- _Assignment_
Once you have read the entries below, write them all out again exactly.

** Material shown follows **

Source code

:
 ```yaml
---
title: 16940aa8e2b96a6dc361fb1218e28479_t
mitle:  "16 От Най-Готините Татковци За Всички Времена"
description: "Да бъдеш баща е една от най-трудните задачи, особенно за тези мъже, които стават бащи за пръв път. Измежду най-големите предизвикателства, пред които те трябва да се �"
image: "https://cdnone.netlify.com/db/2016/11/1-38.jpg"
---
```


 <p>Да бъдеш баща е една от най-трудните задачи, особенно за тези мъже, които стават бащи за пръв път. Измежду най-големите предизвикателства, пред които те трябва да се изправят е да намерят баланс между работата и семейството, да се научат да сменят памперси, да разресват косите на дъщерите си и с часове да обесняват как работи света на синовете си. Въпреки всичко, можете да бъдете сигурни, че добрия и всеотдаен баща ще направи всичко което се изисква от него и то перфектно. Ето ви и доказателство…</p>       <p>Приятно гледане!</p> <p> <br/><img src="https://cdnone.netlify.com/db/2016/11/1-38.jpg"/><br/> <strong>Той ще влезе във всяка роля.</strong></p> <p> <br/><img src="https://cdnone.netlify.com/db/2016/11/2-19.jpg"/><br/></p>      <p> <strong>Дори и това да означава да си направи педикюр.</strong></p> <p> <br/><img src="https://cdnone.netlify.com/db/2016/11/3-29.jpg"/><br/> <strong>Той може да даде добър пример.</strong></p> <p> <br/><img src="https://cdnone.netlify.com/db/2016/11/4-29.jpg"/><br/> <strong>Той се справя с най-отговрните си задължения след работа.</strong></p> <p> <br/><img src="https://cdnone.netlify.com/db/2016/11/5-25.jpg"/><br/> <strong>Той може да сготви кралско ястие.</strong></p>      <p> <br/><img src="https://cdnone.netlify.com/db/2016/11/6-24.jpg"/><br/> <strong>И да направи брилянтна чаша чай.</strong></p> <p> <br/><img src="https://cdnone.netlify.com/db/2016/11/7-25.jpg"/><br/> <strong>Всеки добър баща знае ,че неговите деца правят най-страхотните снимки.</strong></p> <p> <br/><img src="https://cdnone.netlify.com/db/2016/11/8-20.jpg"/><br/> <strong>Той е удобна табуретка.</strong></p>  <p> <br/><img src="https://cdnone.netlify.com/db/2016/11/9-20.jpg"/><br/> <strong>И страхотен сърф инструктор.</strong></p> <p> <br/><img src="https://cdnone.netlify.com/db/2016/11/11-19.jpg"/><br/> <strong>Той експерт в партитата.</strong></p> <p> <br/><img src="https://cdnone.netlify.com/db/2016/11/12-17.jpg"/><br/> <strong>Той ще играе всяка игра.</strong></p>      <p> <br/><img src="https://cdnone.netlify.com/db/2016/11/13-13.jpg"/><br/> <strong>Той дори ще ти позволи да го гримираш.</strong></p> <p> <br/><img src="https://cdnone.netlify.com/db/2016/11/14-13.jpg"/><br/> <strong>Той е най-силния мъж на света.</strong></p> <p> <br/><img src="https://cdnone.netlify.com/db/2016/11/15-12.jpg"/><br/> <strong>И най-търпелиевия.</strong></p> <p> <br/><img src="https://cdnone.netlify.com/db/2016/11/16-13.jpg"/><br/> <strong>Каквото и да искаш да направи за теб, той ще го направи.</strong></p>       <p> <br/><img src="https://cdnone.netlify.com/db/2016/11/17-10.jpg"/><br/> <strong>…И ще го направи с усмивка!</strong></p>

** End of Material shown **

- _Task response_
Source code

:
 ```yaml
---
title: 16940aa8e2b96a6dc361fb1218e28479_t
mitle:  "16 От Най-Готините Татковци За Всички Времена"
description: "Да бъдеш баща е една от най-трудните задачи, особенно за тези мъже, които стават бащи за пръв път. Измежду най-големите предизвикателства, пред които те трябва да се �"
image: "https://cdnone.netlify.com/db/2016/11/1-38.jpg"
---
```


 <p>Да бъдеш баща е една от най-трудните задачи, особенно за тези мъже, които стават бащи за пръв път. Измежду най-големите предизвикателства, пред които те трябва да се изправят е да намерят баланс между работата и семейството, да се научат да сменят памперси, да разресват косите на дъщерите си и с часове да обесняват как работи света на синовете си. Въпреки всичко, можете да бъдете сигурни, че добрия и всеотдаен баща ще направи всичко което се изисква от него и то перфектно. Ето ви и доказателство…</p>       <p>Приятно гледане!</p> <p> <br/><img src="https://cdnone.netlify.com/db/2016/11/1-38.jpg"/><br/> <strong>Той ще влезе във всяка роля.</strong></p> <p> <br/><img src="https://cdnone.netlify.com/db/2016/11/2-19.jpg"/><br/></p>      <p> <strong>Дори и това да означава да си направи педикюр.</strong></p> <p> <br/><img src="https://cdnone.netlify.com/db/2016/11/3-29.jpg"/><br/> <strong>Той може да даде добър пример.</strong></p> <p> <br/><img src="https://cdnone.netlify.com/db/2016/11/4-29.jpg"/><br/> <strong>Той се справя с най-отговрните си задължения след работа.</strong></p> <p> <br/><img src="https://cdnone.netlify.com/db/2016/11/5-25.jpg"/><br/> <strong>Той може да сготви кралско ястие.</strong></p>      <p> <br/><img src="https://cdnone.netlify.com/db/2016/11/6-24.jpg"/><br/> <strong>И да направи брилянтна чаша чай.</strong></p> <p> <br/><img src="https://cdnone.netlify.com/db/2016/11/7-25.jpg"/><br/> <strong>Всеки добър баща знае ,че неговите деца правят най-страхотните снимки.</strong></p> <p> <br/><img src="https://cdnone.netlify.com/db/2016/11/8-20.jpg"/><br/> <strong>Той е удобна табуретка.</strong></p>  <p> <br/><img src="https://cdnone.netlify.com/db/2016/11/9-20.jpg"/><br/> <strong>И страхотен сърф инструктор.</strong></p> <p> <br/><img src="https://cdnone.netlify.com/db/2016/11/11-19.jpg"/><br/> <strong>Той експерт в партитата.</strong></p> <p> <br/><img src="https://cdnone.netlify.com/db/2016/11/12-17.jpg"/><br/> <strong>Той ще играе всяка игра.</strong></p>      <p> <br/><img src="https://cdnone.netlify.com/db/2016/11/13-13.jpg"/><br/> <strong>Той дори ще ти позволи да го гримираш.</strong></p> <p> <br/><img src="https://cdnone.netlify.com/db/2016/11/14-13.jpg"/><br/> <strong>Той е най-силния мъж на света.</strong></p> <p> <br/><img src="https://cdnone.netlify.com/db/2016/11/15-12.jpg"/><br/> <strong>И най-търпелиевия.</strong></p> <p> <br/><img src="https://cdnone.netlify.com/db/2016/11/16-13.jpg"/><br/> <strong>Каквото и да искаш да направи за теб, той ще го направи.</strong></p>       <p> <br/><img src="https://cdnone.netlify.com/db/2016/11/17-10.jpg"/><br/> <strong>…И ще го направи с усмивка!</strong></p>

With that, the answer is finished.